Why ICM doesn't apply in cash games

In cash games, every chip is worth its face value. Doubling your stack doubles your dollar value (you can rebuy for the same amount you'd cash out). There's no prize pool with a bounded payout structure — just direct chip-to-cash conversion.

So in cash games, decisions follow pure pot odds and equity. There's no bubble pressure, no payout-structure adjustment, no chop math. Cash game players who watch tournament videos and try to apply ICM are almost always making the wrong adjustment.

The exception: very deep heads-up cash games where blinds become significant relative to stack. Even then, the effect is small.

Frequently asked questions

What does ICM stand for in poker?

ICM stands for Independent Chip Model. It's the math that converts tournament chip stacks into expected dollar value, accounting for the non-linear relationship between chips and prizes due to the bounded prize structure.

When does ICM matter most?

On bubbles (one or two spots before the money) and at final tables, especially when there are pay-jumps. ICM pressure is highest when short stacks risk being eliminated. ICM matters less mid-tournament when stacks are deep relative to blinds.

Is ICM the same as a chop calculator?

Chop calculators use ICM math under the hood. When 3-9 players reach a final table and discuss a deal, the 'ICM chop' is the fair distribution based on each player's chip stack. Chip-chops (proportional to chips, ignoring payouts) are different and always favor big stacks.

Why does ICM say I should fold AK on the bubble?

Because risking elimination on the bubble has high dollar cost. Even with 65% equity (AK vs random), the dollar value of busting (you go from medium-stack alive to $0) is worse than the dollar value of winning the all-in. ICM tightens medium-stack calling ranges enormously on the bubble.

Can I use ICM in heads-up tournaments?

ICM is mostly trivial heads-up — there are only 2 finishing positions (1st and 2nd), so the math reduces to chip percentage × first-place prize + (1 - chip%) × second-place prize. It still works for chop math but doesn't create the bubble effect that 3+ player ICM does.

What's the difference between ICM and chip EV?

Chip EV (cEV) is your expected change in chips. ICM EV ($EV or M$EV) is your expected change in dollar/buy-in value. They differ in tournaments because chips don't translate linearly to dollars. A play with positive cEV can have negative $EV — that's the entire reason ICM exists as a framework.

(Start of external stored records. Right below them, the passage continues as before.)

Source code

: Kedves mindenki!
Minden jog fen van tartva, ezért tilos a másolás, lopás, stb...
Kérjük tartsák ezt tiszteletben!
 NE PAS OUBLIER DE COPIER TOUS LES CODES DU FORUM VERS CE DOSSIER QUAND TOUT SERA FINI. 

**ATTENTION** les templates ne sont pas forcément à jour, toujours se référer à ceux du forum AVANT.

Are there better models than Malmuth-Harville?

More accurate models exist (FGS — Future Game Simulation — accounts for future blinds; ICM-Sit-and-Go variants account for short-stacked dynamics). But Malmuth-Harville is the industry standard for chop math because it's simple, fast, and within ~1-3% of more complex models for typical situations.

How accurate is this calculator?

Within ~1-2% of any other ICM tool for typical tournament situations. We use the standard Malmuth-Harville implementation, same as poker training sites and tournament software. Not a substitute for true tournament solvers (ICMIzer, HoldemResources) for high-stakes pro play, but more than accurate enough for studying chops and bubble decisions.